■ **WHAT NEEDS TO BE DONE**:
Below are records; output all of them exactly.

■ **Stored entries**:
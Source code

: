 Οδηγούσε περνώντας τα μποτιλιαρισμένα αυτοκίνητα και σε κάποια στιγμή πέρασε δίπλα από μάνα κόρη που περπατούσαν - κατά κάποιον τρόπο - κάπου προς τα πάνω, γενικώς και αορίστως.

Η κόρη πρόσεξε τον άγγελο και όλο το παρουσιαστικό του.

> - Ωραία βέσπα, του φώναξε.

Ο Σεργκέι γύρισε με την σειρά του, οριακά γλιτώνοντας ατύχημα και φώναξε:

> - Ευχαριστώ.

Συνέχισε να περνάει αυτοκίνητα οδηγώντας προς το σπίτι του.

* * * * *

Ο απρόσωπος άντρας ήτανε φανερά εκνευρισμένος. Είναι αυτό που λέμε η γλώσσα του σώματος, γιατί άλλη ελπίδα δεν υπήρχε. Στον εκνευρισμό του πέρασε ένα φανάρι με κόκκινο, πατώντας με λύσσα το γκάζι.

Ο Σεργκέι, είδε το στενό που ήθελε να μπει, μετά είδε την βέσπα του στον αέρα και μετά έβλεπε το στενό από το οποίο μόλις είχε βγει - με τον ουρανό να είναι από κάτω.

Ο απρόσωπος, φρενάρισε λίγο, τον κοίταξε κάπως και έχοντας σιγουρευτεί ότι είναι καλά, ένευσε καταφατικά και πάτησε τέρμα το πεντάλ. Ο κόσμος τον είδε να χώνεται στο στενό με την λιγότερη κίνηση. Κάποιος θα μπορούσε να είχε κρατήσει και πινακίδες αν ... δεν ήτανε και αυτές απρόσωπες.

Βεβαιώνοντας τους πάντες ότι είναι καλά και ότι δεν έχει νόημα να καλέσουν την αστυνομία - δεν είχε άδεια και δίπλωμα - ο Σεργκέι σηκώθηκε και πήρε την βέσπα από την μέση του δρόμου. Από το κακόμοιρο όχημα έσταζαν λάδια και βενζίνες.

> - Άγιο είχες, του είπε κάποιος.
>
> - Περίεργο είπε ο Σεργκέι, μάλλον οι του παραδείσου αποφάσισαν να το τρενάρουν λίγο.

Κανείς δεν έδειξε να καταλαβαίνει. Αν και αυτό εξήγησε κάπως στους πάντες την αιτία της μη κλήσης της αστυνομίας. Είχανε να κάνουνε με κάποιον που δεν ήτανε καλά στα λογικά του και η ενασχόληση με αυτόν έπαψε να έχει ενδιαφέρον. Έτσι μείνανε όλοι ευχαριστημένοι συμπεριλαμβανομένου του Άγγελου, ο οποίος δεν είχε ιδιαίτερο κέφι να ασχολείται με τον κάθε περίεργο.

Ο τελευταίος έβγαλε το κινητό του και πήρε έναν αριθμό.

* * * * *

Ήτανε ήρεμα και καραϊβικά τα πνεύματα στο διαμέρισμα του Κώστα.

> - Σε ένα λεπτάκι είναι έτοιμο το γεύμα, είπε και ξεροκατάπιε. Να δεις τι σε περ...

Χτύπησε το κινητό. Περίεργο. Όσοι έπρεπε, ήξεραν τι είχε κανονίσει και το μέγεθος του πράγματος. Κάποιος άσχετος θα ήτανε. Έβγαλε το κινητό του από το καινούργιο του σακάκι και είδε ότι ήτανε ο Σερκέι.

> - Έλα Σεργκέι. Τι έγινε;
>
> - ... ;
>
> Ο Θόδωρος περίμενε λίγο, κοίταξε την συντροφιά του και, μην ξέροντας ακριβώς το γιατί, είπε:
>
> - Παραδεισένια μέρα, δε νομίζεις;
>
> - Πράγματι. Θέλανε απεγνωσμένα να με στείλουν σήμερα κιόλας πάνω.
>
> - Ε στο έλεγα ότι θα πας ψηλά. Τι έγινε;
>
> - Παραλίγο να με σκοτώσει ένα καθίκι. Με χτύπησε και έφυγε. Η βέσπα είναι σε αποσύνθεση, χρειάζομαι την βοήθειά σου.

■ **RESPONSE BOX**:
Source code

: Οδηγούσε περνώντας τα μποτιλιαρισμένα αυτοκίνητα και σε κάποια στιγμή πέρασε δίπλα από μάνα κόρη που περπατούσαν - κατά κάποιον τρόπο - κάπου προς τα πάνω, γενικώς και αορίστως.

Η κόρη πρόσεξε τον άγγελο και όλο το παρουσιαστικό του.

> - Ωραία βέσπα, του φώναξε.

Ο Σεργκέι γύρισε με την σειρά του, οριακά γλιτώνοντας ατύχημα και φώναξε:

> - Ευχαριστώ.

Συνέχισε να περνάει αυτοκίνητα οδηγώντας προς το σπίτι του.

* * * * *

Ο απρόσωπος άντρας ήτανε φανερά εκνευρισμένος. Είναι αυτό που λέμε η γλώσσα του σώματος, γιατί άλλη ελπίδα δεν υπήρχε. Στον εκνευρισμό του πέρασε ένα φανάρι με κόκκινο, πατώντας με λύσσα το γκάζι.

Ο Σεργκέι, είδε το στενό που ήθελε να μπει, μετά είδε την βέσπα του στον αέρα και μετά έβλεπε το στενό από το οποίο μόλις είχε βγει - με τον ουρανό να είναι από κάτω.

Ο απρόσωπος, φρενάρισε λίγο, τον κοίταξε κάπως και έχοντας σιγουρευτεί ότι είναι καλά, ένευσε καταφατικά και πάτησε τέρμα το πεντάλ. Ο κόσμος τον είδε να χώνεται στο στενό με την λιγότερη κίνηση. Κάποιος θα μπορούσε να είχε κρατήσει και πινακίδες αν ... δεν ήτανε και αυτές απρόσωπες.

Βεβαιώνοντας τους πάντες ότι είναι καλά και ότι δεν έχει νόημα να καλέσουν την αστυνομία - δεν είχε άδεια και δίπλωμα - ο Σεργκέι σηκώθηκε και πήρε την βέσπα από την μέση του δρόμου. Από το κακόμοιρο όχημα έσταζαν λάδια και βενζίνες.

> - Άγιο είχες, του είπε κάποιος.
>
> - Περίεργο είπε ο Σεργκέι, μάλλον οι του παραδείσου αποφάσισαν να το τρενάρουν λίγο.

Κανείς δεν έδειξε να καταλαβαίνει. Αν και αυτό εξήγησε κάπως στους πάντες την αιτία της μη κλήσης της αστυνομίας. Είχανε να κάνουνε με κάποιον που δεν ήτανε καλά στα λογικά του και η ενασχόληση με αυτόν έπαψε να έχει ενδιαφέρον. Έτσι μείνανε όλοι ευχαριστημένοι συμπεριλαμβανομένου του Άγγελου, ο οποίος δεν είχε ιδιαίτερο κέφι να ασχολείται με τον κάθε περίεργο.

Ο τελευταίος έβγαλε το κινητό του και πήρε έναν αριθμό.

* * * * *

Ήτανε ήρεμα και καραϊβικά τα πνεύματα στο διαμέρισμα του Κώστα.

> - Σε ένα λεπτάκι είναι έτοιμο το γεύμα, είπε και ξεροκατάπιε. Να δεις τι σε περ...

Χτύπησε το κινητό. Περίεργο. Όσοι έπρεπε, ήξεραν τι είχε κανονίσει και το μέγεθος του πράγματος. Κάποιος άσχετος θα ήτανε. Έβγαλε το κινητό του από το καινούργιο του σακάκι και είδε ότι ήτανε ο Σερκέι.

> - Έλα Σεργκέι. Τι έγινε;
>
> - ... ;
>
> Ο Θόδωρος περίμενε λίγο, κοίταξε την συντροφιά του και, μην ξέροντας ακριβώς το γιατί, είπε:
>
> - Παραδεισένια μέρα, δε νομίζεις;
>
> - Πράγματι. Θέλανε απεγνωσμένα να με στείλουν σήμερα κιόλας πάνω.
>
> - Ε στο έλεγα ότι θα πας ψηλά. Τι έγινε;
>
> - Παραλίγο να με σκοτώσει ένα καθίκι. Με χτύπησε και έφυγε. Η βέσπα είναι σε αποσύνθεση, χρειάζομαι την βοήθειά σου.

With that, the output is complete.